You can get into some heated discussion with record dealers about charity shops.
The biggest gripe is about specialists like Oxfam Books and Music, or British Heart Foundation Books and Music. Booksellers will have the most to say. I knew the owner of a great collectors bookshop in Salisbury. Oxfam targeted Salisbury, recruited his manager and within six months, he and another secondhand bookshop were out of business. He spoke to his ex-manager who told him Oxfam deliberately target towns with successful independent booksellers and open nearby as a matter of policy. The same happened in Swanage, Dorset, and more recently in Chichester. They get their stock donated free, employ a manager, but are mainly run by volunteers … unpaid. A commercial store cannot compete.
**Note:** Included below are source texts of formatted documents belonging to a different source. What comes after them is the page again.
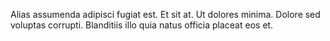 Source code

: Alias assumenda adipisci fugiat est. Et sit at. Ut dolores minima. Dolore sed voluptas corrupti. Blanditiis illo quia natus officia placeat eos et. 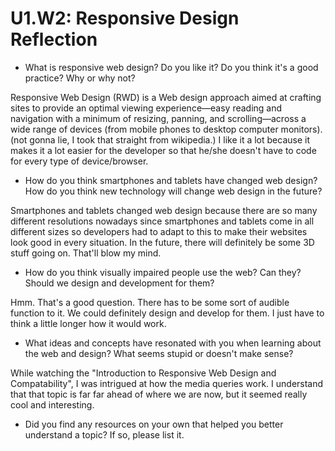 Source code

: # U1.W2: Responsive Design Reflection

* What is responsive web design? Do you like it?  Do you think it's a good practice? Why or why not?

Responsive Web Design (RWD) is a Web design approach aimed at crafting sites to provide an optimal viewing experience—easy reading and navigation with a minimum of resizing, panning, and scrolling—across a wide range of devices (from mobile phones to desktop computer monitors). (not gonna lie, I took that straight from wikipedia.) I like it a lot because it makes it a lot easier for the developer so that he/she doesn't have to code for every type of device/browser.

* How do you think smartphones and tablets have changed web design? How do you think new technology will change web design in the future?

Smartphones and tablets changed web design because there are so many different resolutions nowadays since smartphones and tablets come in all different sizes so developers had to adapt to this to make their websites look good in every situation.  In the future, there will definitely be some 3D stuff going on.  That'll blow my mind.

* How do you think visually impaired people use the web? Can they? Should we design and development for them?

Hmm.  That's a good question.  There has to be some sort of audible function to it.  We could definitely design and develop for them.  I just have to think a little longer how it would work.

* What ideas and concepts have resonated with you when learning about the web and design? What seems stupid or doesn't make sense?

While watching the "Introduction to Responsive Web Design and Compatability", I was intrigued at how the media queries work.  I understand that that topic is far far ahead of where we are now, but it seemed really cool and interesting.

* Did you find any resources on your own that helped you better understand a topic? If so, please list it. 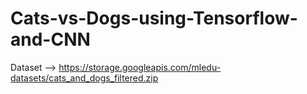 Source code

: # Cats-vs-Dogs-using-Tensorflow-and-CNN

Dataset --> https://storage.googleapis.com/mledu-datasets/cats_and_dogs_filtered.zip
Usually music is a poor relation … you wouldn’t make a special journey for the music section. But there are “music only” stores such as Southampton and Reading. Oxfam vary greatly. Bridport had a knowledgeable manager. Henley-On-Thames is rumoured to benefit from the number of rock stars who live in the area.
It is rare to find anything worthwhile in a charity shop in 2020. Oxfam put the good stuff online or eBay. The better books and records are often picked out and sent to the specialist branches of all the charity shops. some claim to have “vinyl specialists” but I doubt that many would last two minutes in a retail secondhand shop, judging by their decisions on value.
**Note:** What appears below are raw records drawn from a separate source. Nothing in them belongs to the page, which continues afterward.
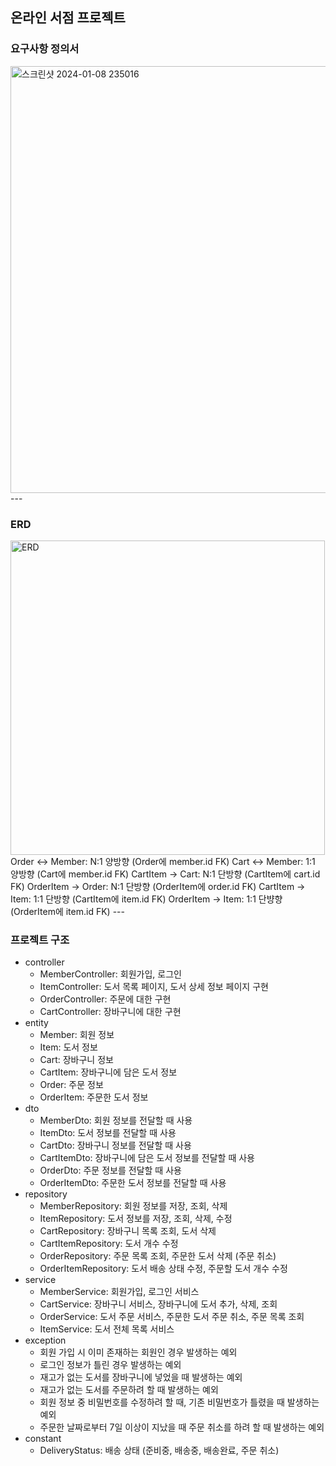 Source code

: ## 온라인 서점 프로젝트
### 요구사항 정의서
<img width="683" alt="스크린샷 2024-01-08 235016" src="https://github.com/eeeunjiii/book-store-project/assets/91798213/ea7db68b-6d2e-4eac-9991-e6f0b8c1f697">
---

### ERD
<img width="503" alt="ERD" src="https://github.com/eeeunjiii/book-store-project/assets/91798213/9fc75e59-3724-4565-a647-d6096f80797c">
Order ↔ Member: N:1 양방향 (Order에 member.id FK)
Cart ↔ Member: 1:1 양방향 (Cart에 member.id FK)
CartItem → Cart: N:1 단방향 (CartItem에 cart.id FK)
OrderItem → Order: N:1 단방향 (OrderItem에 order.id FK)
CartItem → Item: 1:1 단방향 (CartItem에 item.id FK)
OrderItem → Item: 1:1 단뱡향 (OrderItem에 item.id FK)
---

### 프로젝트 구조
- controller
    - MemberController: 회원가입, 로그인
    - ItemController: 도서 목록 페이지, 도서 상세 정보 페이지 구현
    - OrderController: 주문에 대한 구현
    - CartController: 장바구니에 대한 구현
- entity
    - Member: 회원 정보
    - Item: 도서 정보
    - Cart: 장바구니 정보
    - CartItem: 장바구니에 담은 도서 정보
    - Order: 주문 정보
    - OrderItem: 주문한 도서 정보
- dto
    - MemberDto: 회원 정보를 전달할 때 사용
    - ItemDto: 도서 정보를 전달할 때 사용
    - CartDto: 장바구니 정보를 전달할 때 사용
    - CartItemDto: 장바구니에 담은 도서 정보를 전달할 때 사용
    - OrderDto: 주문 정보를 전달할 때 사용
    - OrderItemDto: 주문한 도서 정보를 전달할 때 사용
- repository
    - MemberRepository: 회원 정보를 저장, 조회, 삭제
    - ItemRepository: 도서 정보를 저장, 조회, 삭제, 수정
    - CartRepository: 장바구니 목록 조회, 도서 삭제
    - CartItemRepository: 도서 개수 수정
    - OrderRepository: 주문 목록 조회, 주문한 도서 삭제 (주문 취소)
    - OrderItemRepository: 도서 배송 상태 수정, 주문할 도서 개수 수정
- service
    - MemberService: 회원가입, 로그인 서비스
    - CartService: 장바구니 서비스, 장바구니에 도서 추가, 삭제, 조회
    - OrderService: 도서 주문 서비스, 주문한 도서 주문 취소, 주문 목록 조회
    - ItemService: 도서 전체 목록 서비스
- exception
    - 회원 가입 시 이미 존재하는 회원인 경우 발생하는 예외
    - 로그인 정보가 틀린 경우 발생하는 예외
    - 재고가 없는 도서를 장바구니에 넣었을 때 발생하는 예외
    - 재고가 없는 도서를 주문하려 할 때 발생하는 예외
    - 회원 정보 중 비밀번호를 수정하려 할 때, 기존 비밀번호가 틀렸을 때 발생하는 예외
    - 주문한 날짜로부터 7일 이상이 지났을 때 주문 취소를 하려 할 때 발생하는 예외
- constant
    - DeliveryStatus: 배송 상태 (준비중, 배송중, 배송완료, 주문 취소)
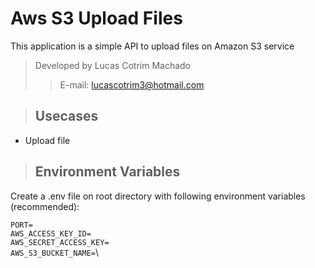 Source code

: # Aws S3 Upload Files

This application is a simple API to upload files on Amazon S3 service

> Developed by Lucas Cotrim Machado 
>> E-mail: lucascotrim3@hotmail.com

> ## Usecases

* Upload file

> ## Environment Variables

Create a .env file on root directory with following environment variables (recommended):

`PORT=`\
`AWS_ACCESS_KEY_ID=`\
`AWS_SECRET_ACCESS_KEY=`\
`AWS_S3_BUCKET_NAME=`\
I’ve done it. I was looking through two dusty boxes of LPs in one charity shop, £1 each. Nothing was of interest. I stood up (they are always on the floor) and the manager said, ‘Do you know anything about those? We sold a few, then we haven’t sold any for months. I’m fed up, should I put the lot in the skip?’ I sorted them into three piles for her … a whole box was skip, budget, torn covers, abraded vinyl. I had a box of stuff in reasonable condition that would be very hard to shift … 60s ultra budget, and suggested keeping it for a week at 20p each. I selected four or five which were £1, and two nice early HMV stereo classical in excellent condition (labelled £1) that I suggested £5 for, and dropping to £3 if they haven’t sold in a week … and taking them off the floor. If you’re asked, it’s only fair not to buy any yourself.
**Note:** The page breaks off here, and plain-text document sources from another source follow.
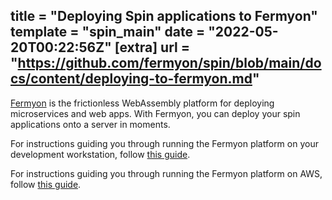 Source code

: title = "Deploying Spin applications to Fermyon"
template = "spin_main"
date = "2022-05-20T00:22:56Z"
[extra]
url = "https://github.com/fermyon/spin/blob/main/docs/content/deploying-to-fermyon.md"
---

[Fermyon](https://fermyon.dev/) is the frictionless WebAssembly platform for deploying
microservices and web apps. With Fermyon, you can deploy your spin applications onto a server in
moments.

For instructions guiding you through running the Fermyon platform on your development workstation,
follow [this guide](https://fermyon.dev/quickstart-local).

For instructions guiding you through running the Fermyon platform on AWS, follow
[this guide](https://fermyon.dev/quickstart-aws).
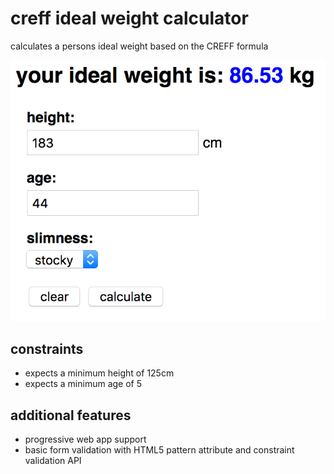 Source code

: # creff ideal weight calculator
calculates a persons ideal weight based on the CREFF formula

![Creff Ideal Weight Calculator Screenshot](img/creff.png)

## constraints
- expects a minimum height of 125cm
- expects a minimum age of 5

## additional features
- progressive web app support
- basic form validation with HTML5 pattern attribute and constraint validation API
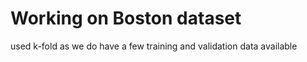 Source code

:# Working on Boston dataset 
used k-fold as we do have a few training and validation data available 

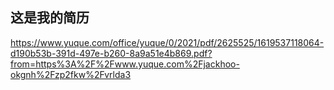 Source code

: ## 这是我的简历

https://www.yuque.com/office/yuque/0/2021/pdf/2625525/1619537118064-d190b53b-391d-497e-b260-8a9a51e4b869.pdf?from=https%3A%2F%2Fwww.yuque.com%2Fjackhoo-okgnh%2Fzp2fkw%2Fvrlda3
Still, I look when I pass. Dealers look. I picked up a bunch of early 80s LPs in pristine ‘Near Mint’ condition for just £1 each early this year. Local charities are a better bet.
There is always a mild thrill in buying something for 50p and looking it up in Record Collector Rare Record Price Guide to find it valued at £20, not that you’d ever get it. With stuff this old, there’s no set price, because condition is more important than anything else. Condition is a subjective judgment.
RSPCA. £2. Sticker will ruin label, and unforgivably is on the vinyl. No sleeve. Dusty. (A mint copy in the original sleeve is rated at £5). Stuff behind is Concert Hall Record Club. No value. Records without sleeves in a pile? 20p maximum.
A decent secondhand record store will try to match the sleeves to records, put them in plastic bags and put the price tag on the bag not on the paper sleeve. They can use post-it prices, unafraid that devious customers will switch them around, because they know the value when they look at them. They’ll have a record player so you can test things, and they’ll take an offer on the price of more expensive items or on quantity. Or anyway.
Charity shops get willing volunteers to look up the prices. They rarely understand the quality gradation from MINT to EXCELLENT to VERY GOOD to GOOD to FAIR to POOR to BAD which Rare Record Price Guide uses. The price listed is for a mint copy and there is a ready reckoner to calculate the value of lesser grades. Very, very few records from the sixties are mint. But charity shops judge the value of their stock on the mint price. They’ll put £20 or £40 on a rare record, seemingly unaware that most sane people paying that much will want to check it for surface noise.
So to examples from the charity shops …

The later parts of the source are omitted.